Experiments Reveal Cause of Wrinkle-to-Fold Transition
Researchers studying the behavior of lung surfactant, a microscopically thin biological membrane that facilitates breathing, have explained for the first time the physics that govern how thin materials at scales thousands of times different in thickness make the transition from wrinkles to folds under compression. An elastic material begins to wrinkle when first compressed; the stress then focuses at a certain point, causing a trough or a peak to grow. Lung surfactant has the ability to reverse this stress, allowing the folding that occurs on exhalation to smoothly stretch back into its previous flat state with inhalation. While a crumpled piece of paper shows ridges when flattened out, fluid underneath a membrane absorbs the energy, preventing ridge formation. The principle has implications for the design of foldable electronics and the production of synthetic lung surfactant. The study authors include Luka Pocivavsek, SM’04, a Chicago MD/PhD student; and Ka Yee Lee, Associate Professor in Chemistry; as well as other researchers from the University of Chicago, the University of Santiago (Chile), and Tulane University.
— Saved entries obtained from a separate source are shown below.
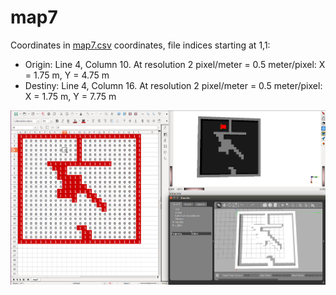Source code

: # map7

Coordinates in [map7.csv](map7.csv) coordinates, file indices starting at 1,1:
- Origin: Line 4, Column 10. At resolution 2 pixel/meter = 0.5 meter/pixel: X = 1.75 m, Y = 4.75 m
- Destiny: Line 4, Column 16. At resolution 2 pixel/meter = 0.5 meter/pixel: X = 1.75 m, Y = 7.75 m

![map7.png](map7.png)
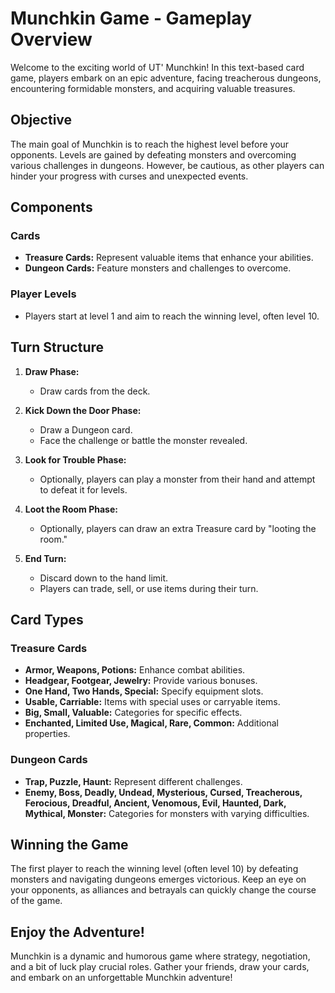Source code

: # Munchkin Game - Gameplay Overview

Welcome to the exciting world of UT' Munchkin! In this text-based card game, players embark on an epic adventure, facing treacherous dungeons, encountering formidable monsters, and acquiring valuable treasures.

## Objective

The main goal of Munchkin is to reach the highest level before your opponents. Levels are gained by defeating monsters and overcoming various challenges in dungeons. However, be cautious, as other players can hinder your progress with curses and unexpected events.

## Components

### Cards

- **Treasure Cards:** Represent valuable items that enhance your abilities.
- **Dungeon Cards:** Feature monsters and challenges to overcome.

### Player Levels

- Players start at level 1 and aim to reach the winning level, often level 10.

## Turn Structure

1. **Draw Phase:**
   - Draw cards from the deck.

2. **Kick Down the Door Phase:**
   - Draw a Dungeon card.
   - Face the challenge or battle the monster revealed.

3. **Look for Trouble Phase:**
   - Optionally, players can play a monster from their hand and attempt to defeat it for levels.

4. **Loot the Room Phase:**
   - Optionally, players can draw an extra Treasure card by "looting the room."

5. **End Turn:**
   - Discard down to the hand limit.
   - Players can trade, sell, or use items during their turn.

## Card Types

### Treasure Cards

- **Armor, Weapons, Potions:** Enhance combat abilities.
- **Headgear, Footgear, Jewelry:** Provide various bonuses.
- **One Hand, Two Hands, Special:** Specify equipment slots.
- **Usable, Carriable:** Items with special uses or carryable items.
- **Big, Small, Valuable:** Categories for specific effects.
- **Enchanted, Limited Use, Magical, Rare, Common:** Additional properties.

### Dungeon Cards

- **Trap, Puzzle, Haunt:** Represent different challenges.
- **Enemy, Boss, Deadly, Undead, Mysterious, Cursed, Treacherous, Ferocious, Dreadful, Ancient, Venomous, Evil, Haunted, Dark, Mythical, Monster:** Categories for monsters with varying difficulties.

## Winning the Game

The first player to reach the winning level (often level 10) by defeating monsters and navigating dungeons emerges victorious. Keep an eye on your opponents, as alliances and betrayals can quickly change the course of the game.

## Enjoy the Adventure!

Munchkin is a dynamic and humorous game where strategy, negotiation, and a bit of luck play crucial roles. Gather your friends, draw your cards, and embark on an unforgettable Munchkin adventure!
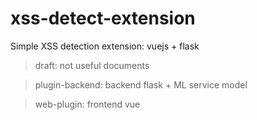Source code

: # xss-detect-extension
Simple XSS detection extension: vuejs + flask

> draft: not useful documents

> plugin-backend: backend flask + ML service model

> web-plugin: frontend vue

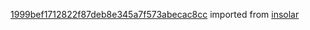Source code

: [1999bef1712822f87deb8e345a7f573abecac8cc](https://github.com/insolar/insolar/commit/1999bef1712822f87deb8e345a7f573abecac8cc) imported from [insolar](https://github.com/insolar/insolar)
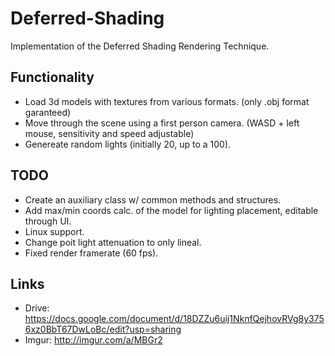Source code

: Deferred-Shading
================

Implementation of the Deferred Shading Rendering Technique.

Functionality
-------------

- Load 3d models with textures from various formats. (only .obj format garanteed)
- Move through the scene using a first person camera. (WASD + left mouse, sensitivity and speed adjustable)
- Genereate random lights (initially 20, up to a 100).

TODO
----

- Create an auxiliary class w/ common methods and structures.
- Add max/min coords calc. of the model for lighting placement, editable through UI.
- Linux support.
- Change poit light attenuation to only lineal.
- Fixed render framerate (60 fps).

Links
-----

- Drive: https://docs.google.com/document/d/18DZZu6uij1NknfQejhovRVg8y3756xz0BbT67DwLoBc/edit?usp=sharing
- Imgur: http://imgur.com/a/MBGr2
Gene Variant Linked to Increased Risk of Asthma
Thanks to the discovery of a tiny gene variant known as CHI3L1, researchers believe they can now identify individuals who are at increased risk for asthma, bronchial hyperresponsiveness, and decreased lung function. Carole Ober, Professor in Human Genetics and lead author of the study, is excited by the discovery because it connects asthma susceptibility to a whole new pathway at both the protein and the genetic levels. “There is a good deal more we need to find out about this connection, but now we know where to look,” she said.